The 2000 election, with Brown and Charles Kennedy now in the driving seats, saw another coalition landslide, but by 2004 the cracks were starting to show. Blair, by now a passionately pro-American Foreign Secretary, had persuaded Brown to back US military action in Iraq over the head of the UN, which was unthinkable for many Lib Dems. Kennedy informed Labour that he and his party could no longer serve in this government, and as a result after the 2004 election Brown found himself heading a minority government. However with the Tories under Iain Duncan Smith still not a coherent force, he got away with it until 2008, when he quit domestic politics to head up the IMF, handing over to Blair. Faced with the worst financial crisis in living memory and a resurgent Conservative Party under David Cameron, Blair's government fell following a dramatic Commons showdown in 2010 and he was forced to call early elections. Despite staving off the expected Tory landslide, Blair was powerless to stop Cameron and new Lib Dem leader, Nick Clegg, creating the first coalition since the Iraq War. It remains to be seen whether Labour, now headed by Blair's protege Alan Milburn, is capable of dealing with being on the other side of a coalition.

P.S. Kinnock-Ashdown Cabinet, 1992

Prime Minister- Neil Kinnock (Labour)
Chancellor of the Exchequer- John Smith (Labour)
Foreign Secretary- Gerald Kaufman (Labour)
Home Secretary- Roy Hattersley (Labour)
Defence Secretary and Deputy PM- Paddy Ashdown (Liberal Democrat)
Education Secretary- Jack Straw (Labour)
Health Secretary- Simon Hughes (Liberal Democrat)
Trade and Industry Secretary- Margaret Beckett (Labour)
Environment Secretary- Martin O'Neill (Labour)
Transport Secretary- John Prescott (Labour)

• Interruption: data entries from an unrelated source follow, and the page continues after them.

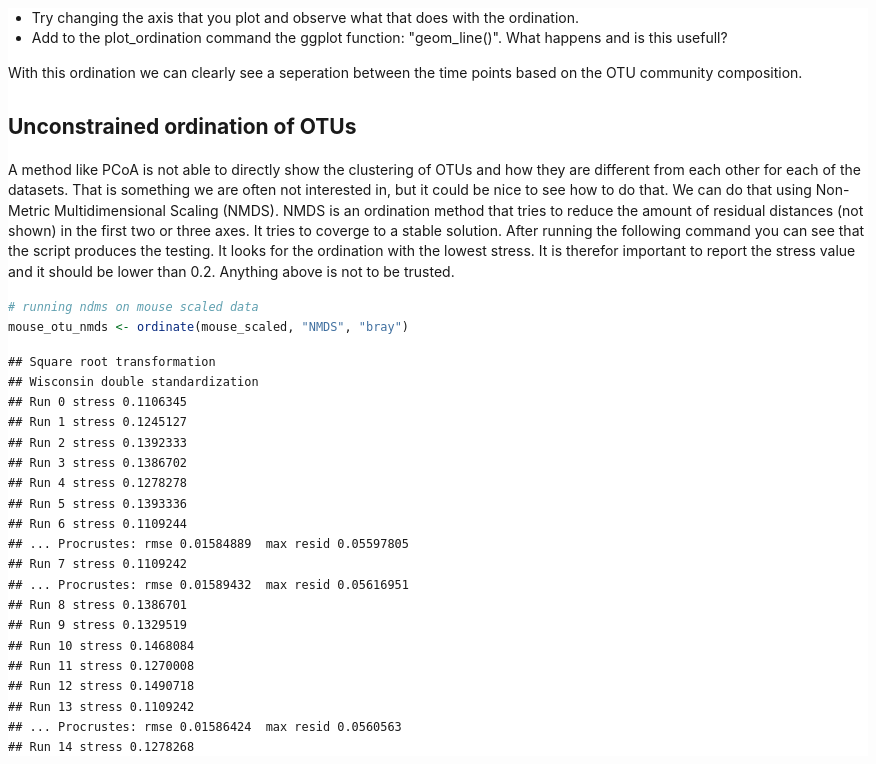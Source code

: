 -   Try changing the axis that you plot and observe what that does with the ordination.
-   Add to the plot\_ordination command the ggplot function: "geom\_line()". What happens and is this usefull?

With this ordination we can clearly see a seperation between the time points based on the OTU community composition.

Unconstrained ordination of OTUs
--------------------------------

A method like PCoA is not able to directly show the clustering of OTUs and how they are different from each other for each of the datasets. That is something we are often not interested in, but it could be nice to see how to do that. We can do that using Non-Metric Multidimensional Scaling (NMDS). NMDS is an ordination method that tries to reduce the amount of residual distances (not shown) in the first two or three axes. It tries to coverge to a stable solution. After running the following command you can see that the script produces the testing. It looks for the ordination with the lowest stress. It is therefor important to report the stress value and it should be lower than 0.2. Anything above is not to be trusted.

``` r
# running ndms on mouse scaled data
mouse_otu_nmds <- ordinate(mouse_scaled, "NMDS", "bray")
```

    ## Square root transformation
    ## Wisconsin double standardization
    ## Run 0 stress 0.1106345 
    ## Run 1 stress 0.1245127 
    ## Run 2 stress 0.1392333 
    ## Run 3 stress 0.1386702 
    ## Run 4 stress 0.1278278 
    ## Run 5 stress 0.1393336 
    ## Run 6 stress 0.1109244 
    ## ... Procrustes: rmse 0.01584889  max resid 0.05597805 
    ## Run 7 stress 0.1109242 
    ## ... Procrustes: rmse 0.01589432  max resid 0.05616951 
    ## Run 8 stress 0.1386701 
    ## Run 9 stress 0.1329519 
    ## Run 10 stress 0.1468084 
    ## Run 11 stress 0.1270008 
    ## Run 12 stress 0.1490718 
    ## Run 13 stress 0.1109242 
    ## ... Procrustes: rmse 0.01586424  max resid 0.0560563 
    ## Run 14 stress 0.1278268 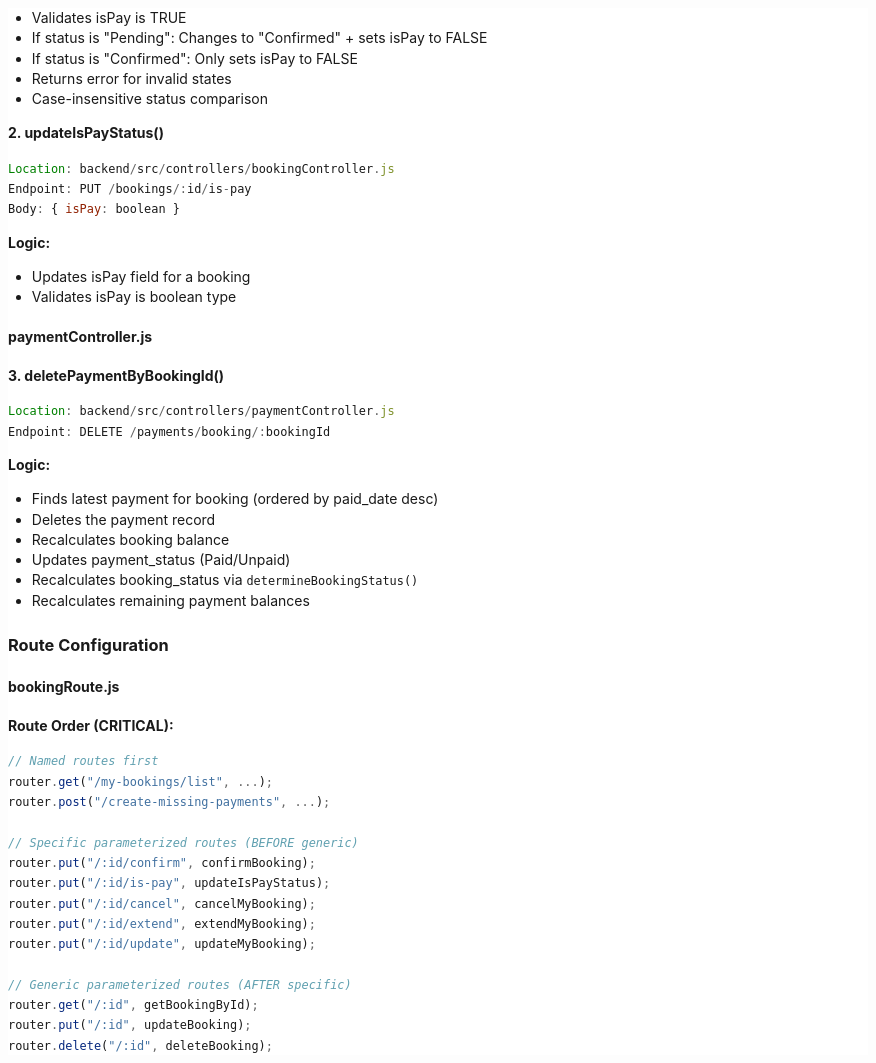- Validates isPay is TRUE
- If status is "Pending": Changes to "Confirmed" + sets isPay to FALSE
- If status is "Confirmed": Only sets isPay to FALSE
- Returns error for invalid states
- Case-insensitive status comparison

**2. updateIsPayStatus()**

```javascript
Location: backend/src/controllers/bookingController.js
Endpoint: PUT /bookings/:id/is-pay
Body: { isPay: boolean }
```

**Logic:**

- Updates isPay field for a booking
- Validates isPay is boolean type

#### paymentController.js

**3. deletePaymentByBookingId()**

```javascript
Location: backend/src/controllers/paymentController.js
Endpoint: DELETE /payments/booking/:bookingId
```

**Logic:**

- Finds latest payment for booking (ordered by paid_date desc)
- Deletes the payment record
- Recalculates booking balance
- Updates payment_status (Paid/Unpaid)
- Recalculates booking_status via `determineBookingStatus()`
- Recalculates remaining payment balances

### Route Configuration

#### bookingRoute.js

**Route Order (CRITICAL):**

```javascript
// Named routes first
router.get("/my-bookings/list", ...);
router.post("/create-missing-payments", ...);

// Specific parameterized routes (BEFORE generic)
router.put("/:id/confirm", confirmBooking);
router.put("/:id/is-pay", updateIsPayStatus);
router.put("/:id/cancel", cancelMyBooking);
router.put("/:id/extend", extendMyBooking);
router.put("/:id/update", updateMyBooking);

// Generic parameterized routes (AFTER specific)
router.get("/:id", getBookingById);
router.put("/:id", updateBooking);
router.delete("/:id", deleteBooking);
```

Employment Secretary-Robin Cook (Labour)
Social Security Secretary- Michael Meacher (Labour)
Energy Secretary- Frank Dobson (Labour)
Scottish Secretary- Jim Wallace (Liberal Democrat)
Welsh Secretary- Barry Jones (Labour)
Northern Ireland Secretary- Tony Blair (Labour)
Lord President of the Council and Leader of the House of Commons- Jack Cunningham (Labour)
Chancellor of the Duchy of Lancaster- Alan Beith (Liberal Democrat Deputy Leader)
Lord Privy Seal and Leader of the House of Lords- Lord Graham (Labour)
Lord Chancellor- Lord Mischon (Labour)
Chief Secretary to the Treasury- Gordon Brown (Labour)
Minister for Agriculture, Fisheries and Food- David Clark (Labour)
Minister for Political Reform- Robert Maclennan (Liberal Democrat)
Attorney General- Menzies Campbell (Liberal Democrat)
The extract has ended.